A Cuenca nascono i cappelli conosciuti nel mondo come “cappelli di Panama”, un nome che non dichiara la giusta provenienza, visto che qui fare cappelli è una vera e propria arte, ma il nome conosciuto deriva solo dal luogo di spedizione e non di produzione. Non sono cappelli, sono vere e proprie opere di grande artigianato, tessuti a mano dalle signore del luogo, che indossano un vestito tipico e un cappello specifico anche per girare la città e farsi riconoscere, e lavorati con una esperienza sopraffina, fino a produrre qualcosa di incredibilmente leggero e bello. Impossibile non cedere alla tentazione e non tornare a casa con uno di questi cappelli nella sua scatola specifica. Quasi un cimelio per ognuno di noi.

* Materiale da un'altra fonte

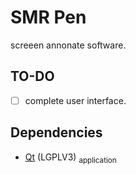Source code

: # SMR Pen

<!-- <img src="https://img.shields.io/badge/version-0.0.1-37c248"><br> -->

screeen annonate software.

## TO-DO
- [ ] complete user interface.

## Dependencies
- [Qt](https://www.qt.io/) (LGPLV3) <sub>application</sub>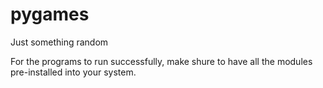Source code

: # pygames
Just something random

For the programs to run successfully, make shure to have all the modules pre-installed into your system.
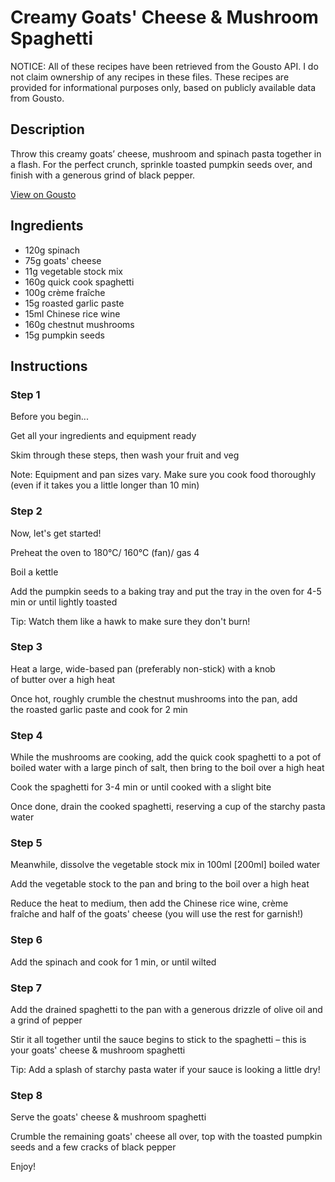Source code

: # Creamy Goats' Cheese & Mushroom Spaghetti

NOTICE: All of these recipes have been retrieved from the Gousto API. I do not claim ownership of any recipes in these files. These recipes are provided for informational purposes only, based on publicly available data from Gousto.

## Description

Throw this creamy goats’ cheese, mushroom and spinach pasta together in a flash. For the perfect crunch, sprinkle toasted pumpkin seeds over, and finish with a generous grind of black pepper. 

[View on Gousto](https://www.gousto.co.uk/recipes/cookbook/10-min-quick-easy-goats-cheesy-spaghetti)

## Ingredients

- 120g spinach
- 75g goats' cheese
- 11g vegetable stock mix
- 160g quick cook spaghetti
- 100g crème fraîche
- 15g roasted garlic paste 
- 15ml Chinese rice wine
- 160g chestnut mushrooms
- 15g pumpkin seeds

## Instructions


### Step 1

Before you begin...

Get all your ingredients and equipment ready

Skim through these steps, then wash your fruit and veg

Note: Equipment and pan sizes vary. Make sure you cook food thoroughly (even if it takes you a little longer than 10 min)


### Step 2

Now, let's get started!

Preheat the oven to 180°C/ 160°C (fan)/ gas 4

Boil a kettle

Add the pumpkin seeds to a baking tray and put the tray in the oven for 4-5 min or until lightly toasted

Tip: Watch them like a hawk to make sure they don't burn!


### Step 3

Heat a large, wide-based pan (preferably non-stick) with a knob of butter over a high heat

Once hot, roughly crumble the chestnut mushrooms into the pan, add the roasted garlic paste and cook for 2 min


### Step 4

While the mushrooms are cooking, add the quick cook spaghetti to a pot of boiled water with a large pinch of salt, then bring to the boil over a high heat

Cook the spaghetti for 3-4 min or until cooked with a slight bite

Once done, drain the cooked spaghetti, reserving a cup of the starchy pasta water


### Step 5

Meanwhile, dissolve the vegetable stock mix in 100ml <span class="text-danger">[200ml]</span> boiled water

Add the vegetable stock to the pan and bring to the boil over a high heat

Reduce the heat to medium, then add the Chinese rice wine, crème fraîche and half of the goats' cheese (you will use the rest for garnish!)


### Step 6

Add the spinach and cook for 1 min, or until wilted


### Step 7

Add the drained spaghetti to the pan with a generous drizzle of olive oil and a grind of pepper

Stir it all together until the sauce begins to stick to the spaghetti – this is your goats' cheese & mushroom spaghetti

Tip: Add a splash of starchy pasta water if your sauce is looking a little dry!

### Step 8

Serve the goats' cheese & mushroom spaghetti

Crumble the remaining goats' cheese all over, top with the toasted pumpkin seeds and a few cracks of black pepper

Enjoy!

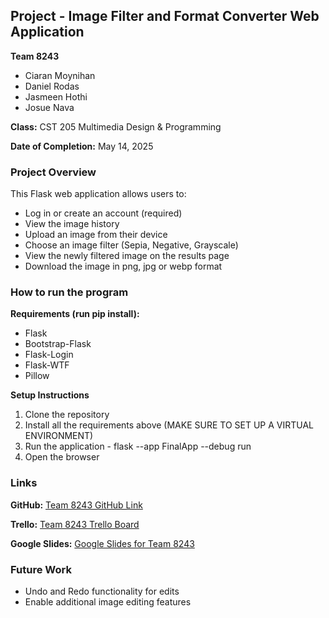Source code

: ## Project - Image Filter and Format Converter Web Application

**Team 8243**
- Ciaran Moynihan
- Daniel Rodas
- Jasmeen Hothi
- Josue Nava

**Class:** CST 205 Multimedia Design & Programming

**Date of Completion:** May 14, 2025

### Project Overview
This Flask web application allows users to:
- Log in or create an account (required)
- View the image history
- Upload an image from their device
- Choose an image filter (Sepia, Negative, Grayscale)
- View the newly filtered image on the results page
- Download the image in png, jpg or webp format

### How to run the program

**Requirements (run pip install):**
- Flask
- Bootstrap-Flask
- Flask-Login
- Flask-WTF
- Pillow

**Setup Instructions**
1. Clone the repository
2. Install all the requirements above (MAKE SURE TO SET UP A VIRTUAL ENVIRONMENT)
3. Run the application -  flask --app FinalApp --debug run
4. Open the browser

### Links
**GitHub:** [Team 8243 GitHub Link](https://github.com/TunedTuna/CST205_Final/tree/main)

**Trello:** [Team 8243 Trello Board](https://trello.com/invite/b/67fd89a93b774dd96089a407/ATTI217d27352430a46c72e71dd4d406fa8aC33350F6/cst-205-group-8243)

**Google Slides:** [Google Slides for Team 8243](https://docs.google.com/presentation/d/1dNghghqVVkQH6Gu0nd3Uh69-lXheeIVCuhf6c9H_Sts/edit?usp=sharing)

### Future Work
- Undo and Redo functionality for edits
- Enable additional image editing features
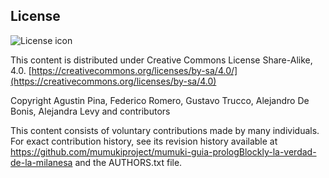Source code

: ## License
![License icon](https://licensebuttons.net/l/by-sa/3.0/88x31.png)

This content is distributed under Creative Commons License Share-Alike, 4.0. [https://creativecommons.org/licenses/by-sa/4.0/](https://creativecommons.org/licenses/by-sa/4.0)

Copyright Agustin Pina, Federico Romero, Gustavo Trucco, Alejandro De Bonis, Alejandra Levy and contributors

This content consists of voluntary contributions made by many
individuals. For exact contribution history, see its revision history
available at https://github.com/mumukiproject/mumuki-guia-prologBlockly-la-verdad-de-la-milanesa and the AUTHORS.txt file.

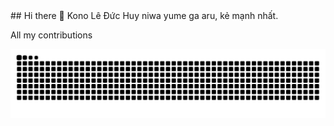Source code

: <link rel="stylesheet" href="snake.css">
## Hi there 👋
Kono Lê Đức Huy niwa yume ga aru, kẻ mạnh nhất.

<div class="center">
      <p>All my contributions</p>
      <img alt="Snake animation" src="https://raw.githubusercontent.com/NotWorle/NotWorle/output/github-contribution-grid-snake.svg"/>
</div>


<!--
**NotWorle/NotWorle** is a ✨ _special_ ✨ repository because its `README.md` (this file) appears on your GitHub profile.

Here are some ideas to get you started:

- 🔭 I’m currently working on ...
- 🌱 I’m currently learning ...
- 👯 I’m looking to collaborate on ...
- 🤔 I’m looking for help with ...
- 💬 Ask me about ...
- 📫 How to reach me: ...
- 😄 Pronouns: ...
- ⚡ Fun fact: ...
-->
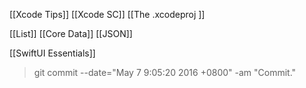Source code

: 
[[Xcode Tips]]  [[Xcode SC]]  [[The .xcodeproj ]]

[[List]]
[[Core Data]]  [[JSON]]  


[[SwiftUI Essentials]]


> git commit --date="May 7 9:05:20 2016 +0800" -am "Commit."

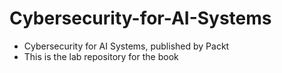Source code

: # Cybersecurity-for-AI-Systems
+ Cybersecurity for AI Systems, published by Packt
+ This is the lab repository for the book
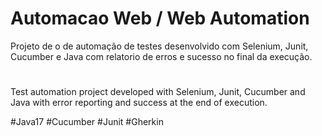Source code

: # Automacao Web / Web Automation

Projeto de o de automação de testes desenvolvido com Selenium, Junit, Cucumber e Java com relatorio de erros e sucesso no final da execução.

#

Test automation project developed with Selenium, Junit, Cucumber and Java with error reporting and success at the end of execution.


#Java17 #Cucumber #Junit #Gherkin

Ultima sera a Guayaquil, città portuale moderna e immersa tra fiume e mare, punto di uscita dal paese, non particolarmente degna di nota. Ma… credetemi quando vi dico che questo viaggio ha una tale ricchezza di emozioni, di sensazioni, di varietà esperienziali che è davvero qualcosa che si dovrebbe fare nella vita. Uno di quei viaggi che porti per sempre con te, che ti vengono in mente all’improvviso quando vedi un cielo rosso e pensi che i tramonti che hai visto alle Galapagos tra isole deserte e luce dorata, bevendo un vino bianco nell’idromassaggio della tua barca con le fregate dalla gola rossa che volano basse sopra la tua testa, sono qualcosa che non dimenticherai mai…. Così come non dimenticherai quanti colori può avere una città, quante razze possono viverci, quanta bellezza ci sia in natura tra Ande e mare… Un viaggio di quelli che sono davvero degni di questo nome e di ciò che rappresenta: entrare in una dimensione diversa per qualche giorno, viaggiare attraverso un mondo che non conosci e tornarne davvero arricchiti. Per sempre.